The only example of maxout implementation in Theano is on this link. My understanding is that I use any activation function and then maxout is just a post processing of the hidden layer outputs.
I tried to apply this to my own HiddenLayer
class. Below is the class before maxout:
class HiddenLayer(object):
def __init__(self, rng, input, n_in, n_out, W=None, b=None, activation=T.tanh):
'''
Initialise the Hidden Layer
Parameters:
rng - random number generator
input - input values from the preceding layer
n_in - number of input nodes (number of nodes of the preceding layer)
n_out - number of output nodes (number of nodes of this hidden layer)

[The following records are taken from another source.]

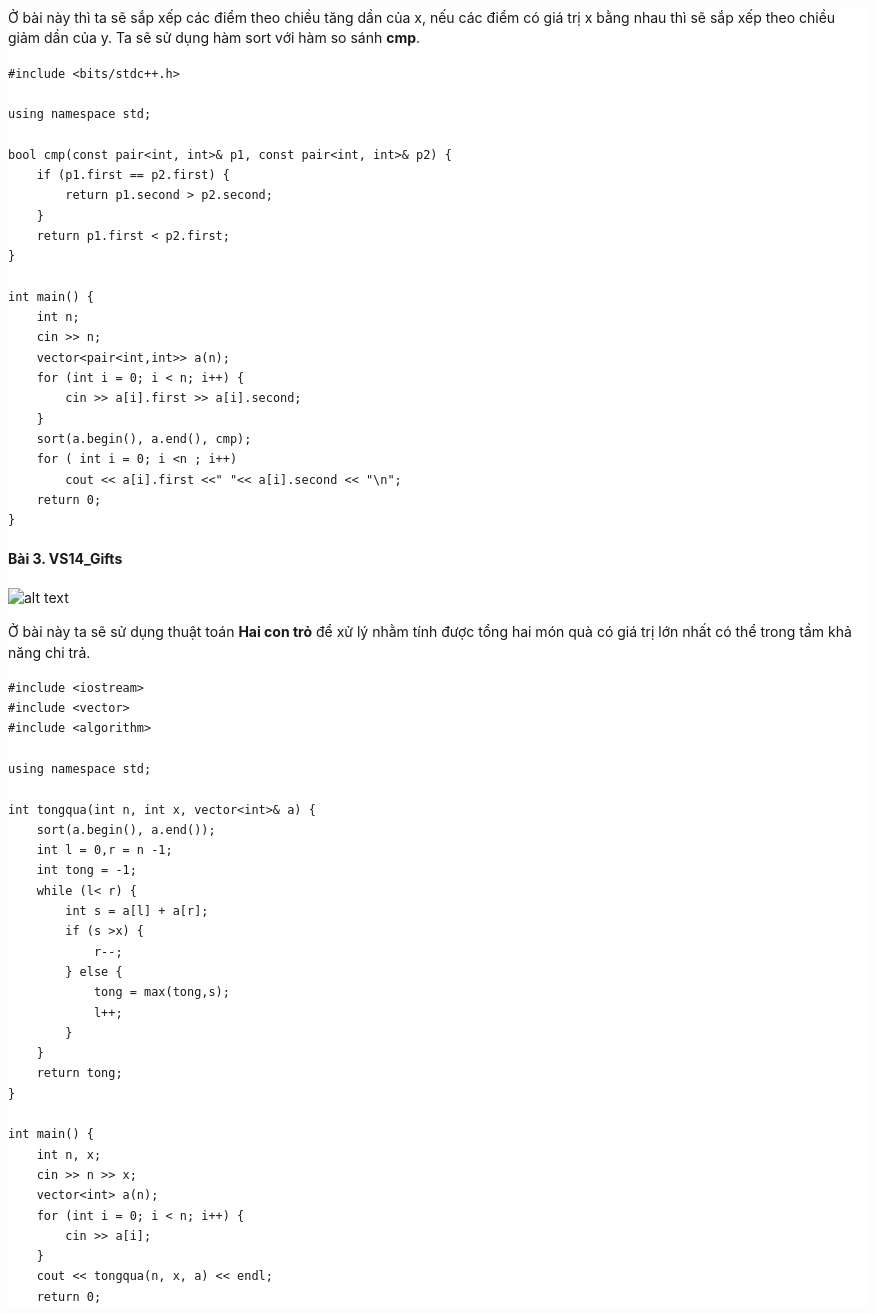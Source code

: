 Ở bài này thì ta sẽ sắp xếp các điểm theo chiều tăng dần của x, nếu các điểm có giá trị x bằng nhau thì sẽ sắp xếp theo chiều giảm dần của y. Ta sẽ sử dụng hàm sort với hàm so sánh **cmp**.
```
#include <bits/stdc++.h>

using namespace std;

bool cmp(const pair<int, int>& p1, const pair<int, int>& p2) {
    if (p1.first == p2.first) {
        return p1.second > p2.second;
    }
    return p1.first < p2.first;
}

int main() {
    int n;
    cin >> n;
    vector<pair<int,int>> a(n);
    for (int i = 0; i < n; i++) {
        cin >> a[i].first >> a[i].second;
    }
    sort(a.begin(), a.end(), cmp);
    for ( int i = 0; i <n ; i++)
        cout << a[i].first <<" "<< a[i].second << "\n";
    return 0;
}
```
#### Bài 3. VS14_Gifts
![alt text](image-4.png)

Ở bài này ta sẽ sử dụng thuật toán **Hai con trỏ** để xử lý nhằm tính được tổng hai món quà có giá trị lớn nhất có thể trong tầm khả năng chi trả.
```
#include <iostream>
#include <vector>
#include <algorithm>

using namespace std;

int tongqua(int n, int x, vector<int>& a) {
    sort(a.begin(), a.end()); 
    int l = 0,r = n -1;
    int tong = -1;
    while (l< r) {
        int s = a[l] + a[r];
        if (s >x) {
            r--; 
        } else {
            tong = max(tong,s); 
            l++; 
        }
    }
    return tong;
}

int main() {
    int n, x;
    cin >> n >> x;
    vector<int> a(n);
    for (int i = 0; i < n; i++) {
        cin >> a[i];
    }
    cout << tongqua(n, x, a) << endl;
    return 0;
```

W - the Weights of the layer
b - the bias of the layer
activation - the activation function: T.tanh(), relu()
'''
self.input = input
W, b = self.init_weights(rng, n_in, n_out, W, b, activation) # initialise the wrights of a hidden layer
self.W = W; self.b = b;
lin_output = T.dot(input, self.W) + self.b
self.output = (lin_output if activation is None else activation(lin_output))
# parameters of the model
self.params = [self.W, self.b]
If I understood the link correctly, the class after maxout implementation should look as below. Is this correct? If not, could you point out which part I misunderstood?
class HiddenLayer(object):
def __init__(self, rng, input, n_in, n_out, W=None, b=None, activation=T.tanh, maxout=False):
'''
maxout - whether to apply maxout after the activation function
'''
self.input = input
W, b = self.init_weights(rng, n_in, n_out, W, b, activation) # initialise the wrights of a hidden layer
self.W = W; self.b = b;
lin_output = T.dot(input, self.W) + self.b
self.output = (lin_output if activation is None else activation(lin_output))
if maxout: #apply maxout to the 'activated' hidden layer output
maxout_out = None
maxoutsize = n_out
for i in xrange(maxoutsize):
t = self.output[:,i::maxoutsize]
if maxout_out is None:
maxout_out = t
else:
maxout_out = T.maximum(maxout_out, t)
self.output = maxout_out
# parameters of the model
self.params = [self.W, self.b]